Conscient de cet état de fait et voulant attirer l’attention du public en général sur ces malheurs, le Firmin, dans un entretien, a interrogé le Docteur Maismy-Mary FLEURANT, spécialiste en droit international de l’environnement sur la problématique, les menaces écologiques, l’irresponsabilité de l’Etat et de la population.
Le Firmin : Parlez-nous un peu de vous professeur ?
Maismy-Mary FLEURANT : Je suis un avocat, professeur des Universités. J’enseigne actuellement à la Faculté de droit, des sciences économiques et de gestion du Cap-Haïtien (UEH). Je suis Docteur en droit de l’Université Laval. J’ai fait ma licence en droit à l’École de droit de Fort-Liberté (UEH). Je suis aussi titulaire d’un Master en Droit International et Comparé de l’Environnement de l’Université de Limoges et d’un Master en Droit International et Européen des Droits Fondamentaux de l’Université de Nantes.
Comme expérience professionnelle notable, J’ai été Conseiller Spécial du Ministre de la Planification et de la Coopération Externe d’Haïti d’avril 2016 à septembre 2018, Spécialiste national des droits de l’homme au Bureau du Haut-Commissariat des Nations unies pour les droits de l’homme en Haïti de 2005 à 2015, professeur à l’École de droit de Fort-Liberté, professeur à l’Université Publique en région du Nord-est et professeur à l’Université Jean Price-Mars (Ouanaminthe). J’ai aussi enseigné au niveau du secondaire à Ouanaminthe et Fort-Liberté.
Je suis aussi l’auteur d’un ouvrage sur la gestion durable des cours d’eau transfrontaliers d’Haïti et de la République Dominicaine paru en 2014 et édité par le Centre de Recherche, de Réflexion, de Formation et d’Action Sociale (CERFAS).
Vous venez de soutenir votre thèse doctorale à l’université Laval sur le droit d’environnement. Pourquoi une telle spécialité ?
C’est dans l’ordre des choses.

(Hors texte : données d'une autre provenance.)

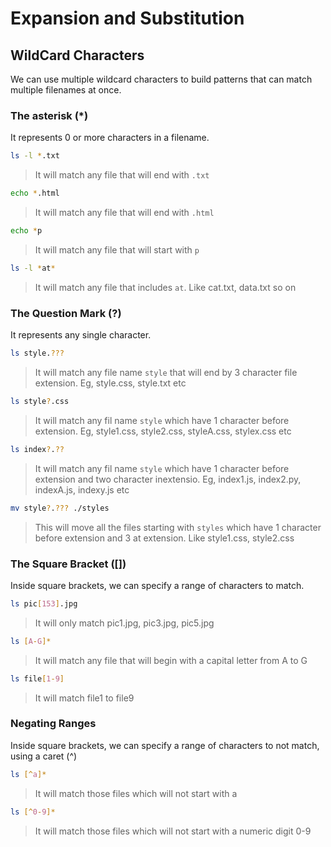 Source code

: # Expansion and Substitution


## WildCard Characters

We can use multiple wildcard characters to build patterns that can match multiple filenames at once.


### The asterisk (*)

It represents 0 or more characters in a filename.

```bash
ls -l *.txt
```

>It will match any file that will end with `.txt`


```bash
echo *.html
```

>It will match any file that will end with `.html`


```bash
echo *p
```

>It will match any file that will start with `p`


```bash
ls -l *at*
```

>It will match any file that includes `at`. Like cat.txt, data.txt so on


### The Question Mark (?)

It represents any single character.

```bash
ls style.???
```

> It will match any file name `style` that will end by 3 character file extension. Eg, style.css, style.txt etc

```bash
ls style?.css
```

> It will match any fil name `style` which have 1 character before extension. Eg, style1.css, style2.css, styleA.css, stylex.css etc


```bash
ls index?.??
```

> It will match any fil name `style` which have 1 character before extension and two character inextensio. Eg, index1.js, index2.py, indexA.js, indexy.js etc


```bash
mv style?.??? ./styles
```

> This will move all the files starting with `styles` which have 1 character before extension and 3 at extension. Like style1.css, style2.css


### The Square Bracket ([])

Inside square brackets, we can specify a range of characters to match.

```bash
ls pic[153].jpg
```

> It will only match pic1.jpg, pic3.jpg, pic5.jpg

```bash
ls [A-G]* 
```

> It will match any file that will begin with a capital letter from A to G

```bash
ls file[1-9]
```

> It will match file1 to file9


### Negating Ranges

Inside square brackets, we can specify a range of characters to not match, using a caret (^)

```bash
ls [^a]*
```
> It will match those files which will not start with a

```bash
ls [^0-9]*
```

> It will match those files which will not start with a numeric digit 0-9
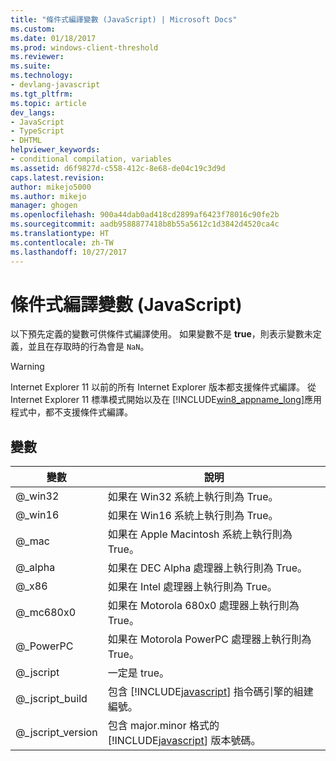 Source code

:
 ```yaml
---
title: "條件式編譯變數 (JavaScript) | Microsoft Docs"
ms.custom: 
ms.date: 01/18/2017
ms.prod: windows-client-threshold
ms.reviewer: 
ms.suite: 
ms.technology:
- devlang-javascript
ms.tgt_pltfrm: 
ms.topic: article
dev_langs:
- JavaScript
- TypeScript
- DHTML
helpviewer_keywords:
- conditional compilation, variables
ms.assetid: d6f9827d-c558-412c-8e68-de04c19c3d9d
caps.latest.revision: 
author: mikejo5000
ms.author: mikejo
manager: ghogen
ms.openlocfilehash: 900a44dab0ad418cd2899af6423f78016c90fe2b
ms.sourcegitcommit: aadb9588877418b8b55a5612c1d3842d4520ca4c
ms.translationtype: HT
ms.contentlocale: zh-TW
ms.lasthandoff: 10/27/2017
---
```

# <a name="conditional-compilation-variables-javascript"></a>條件式編譯變數 (JavaScript)
以下預先定義的變數可供條件式編譯使用。 如果變數不是 **true**，則表示變數未定義，並且在存取時的行為會是 `NaN`。  
  
> [!WARNING]
>  Internet Explorer 11 以前的所有 Internet Explorer 版本都支援條件式編譯。 從 Internet Explorer 11 標準模式開始以及在 [!INCLUDE[win8_appname_long](../../javascript/includes/win8-appname-long-md.md)]應用程式中，都不支援條件式編譯。  
  
## <a name="variables"></a>變數  
  
|變數|說明|  
|--------------|-----------------|  
|@_win32|如果在 Win32 系統上執行則為 True。|  
|@_win16|如果在 Win16 系統上執行則為 True。|  
|@_mac|如果在 Apple Macintosh 系統上執行則為 True。|  
|@_alpha|如果在 DEC Alpha 處理器上執行則為 True。|  
|@_x86|如果在 Intel 處理器上執行則為 True。|  
|@_mc680x0|如果在 Motorola 680x0 處理器上執行則為 True。|  
|@_PowerPC|如果在 Motorola PowerPC 處理器上執行則為 True。|  
|@_jscript|一定是 true。|  
|@_jscript_build|包含 [!INCLUDE[javascript](../../javascript/includes/javascript-md.md)] 指令碼引擎的組建編號。|  
|@_jscript_version|包含 major.minor 格式的 [!INCLUDE[javascript](../../javascript/includes/javascript-md.md)] 版本號碼。| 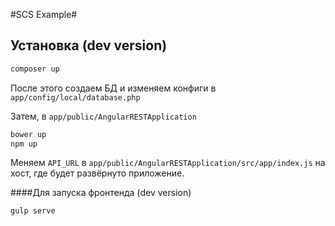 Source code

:#SCS Example#

## Установка (dev version)

```php
composer up
```

После этого создаем БД и изменяем конфиги в `app/config/local/database.php`

Затем, в `app/public/AngularRESTApplication`

```php
bower up
npm up
```

Меняем `API_URL` в `app/public/AngularRESTApplication/src/app/index.js` на хост, где будет развёрнуто приложение.

####Для запуска фронтенда (dev version)
```php
gulp serve
``` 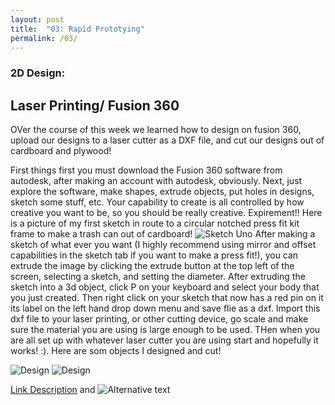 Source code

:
 ```yaml
---
layout: post
title:  "03: Rapid Prototying"
permalink: /03/
---
```


### 2D Design:

<h2> Laser Printing/ Fusion 360 </h2>

OVer the course of this week we learned how to design on fusion 360, upload our designs to a laser cutter as a DXF file, and cut our designs out of cardboard and plywood!

First things first you must download the Fusion 360 software from autodesk, after making an account with autodesk, obviously. Next, just explore the software, make shapes, extrude objects, put holes in designs, sketch some stuff, etc. Your capability to create is all controlled by how creative you want to be, so you should be really creative. Expirement!!
Here is a picture of my first sketch in route to a circular notched press fit kit frame to make a trash can out of cardboard!
<img src="2019-07-06.png" alt="Sketch Uno">
After making a sketch of what ever you want (I highly recommend using mirror and offset capabilities in the sketch tab if you want to make a press fit!), you can extrude the image by clicking the extrude button at the top left of the screen, selecting a sketch, and setting the diameter. After extruding the sketch into a 3d object, click P on your keyboard and select your body that you just created. Then right click on your sketch that now has a red pin on it its label on the left hand drop down menu and save flie as a dxf. Import this dxf file to your laser printing, or other cutting device, go scale and make sure the material you are using is large enough to be used. THen when you are all set up with whatever laser cutter you are using start and hopefully it works! :).
Here are som objects I designed and cut! 

<img src="2019-07-06(2)" alt="Design">
<img src="2019-07-06(1)" alt="Design">



<!-- You can include comments that will not be translated to HTML -->

<!-- You can include links and images in the following format: -->

[Link Description](url) and ![Alternative text](motor.jpg)


<!-- Or, you can also directly include HTML, for example to make a split image -->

J’ai fait une maîtrise en droit international de l’environnement et il était normal que je fasse mon doctorat dans ce domaine. Il faut dire que la situation générale de la planète et la situation environnementale d’Haïti ont été et sont toujours une source de préoccupation et de recherche pour moi. J’ai voulu voir comment le droit peut aider à faire face à ces grandes crises qui affectent l’avenir de l’humanité et mettent en péril la survie des générations futures. Au rythme où l’on va si rien n’est fait, l’humanité court au désastre.
En quoi votre recherche peut elle être utile au pays ?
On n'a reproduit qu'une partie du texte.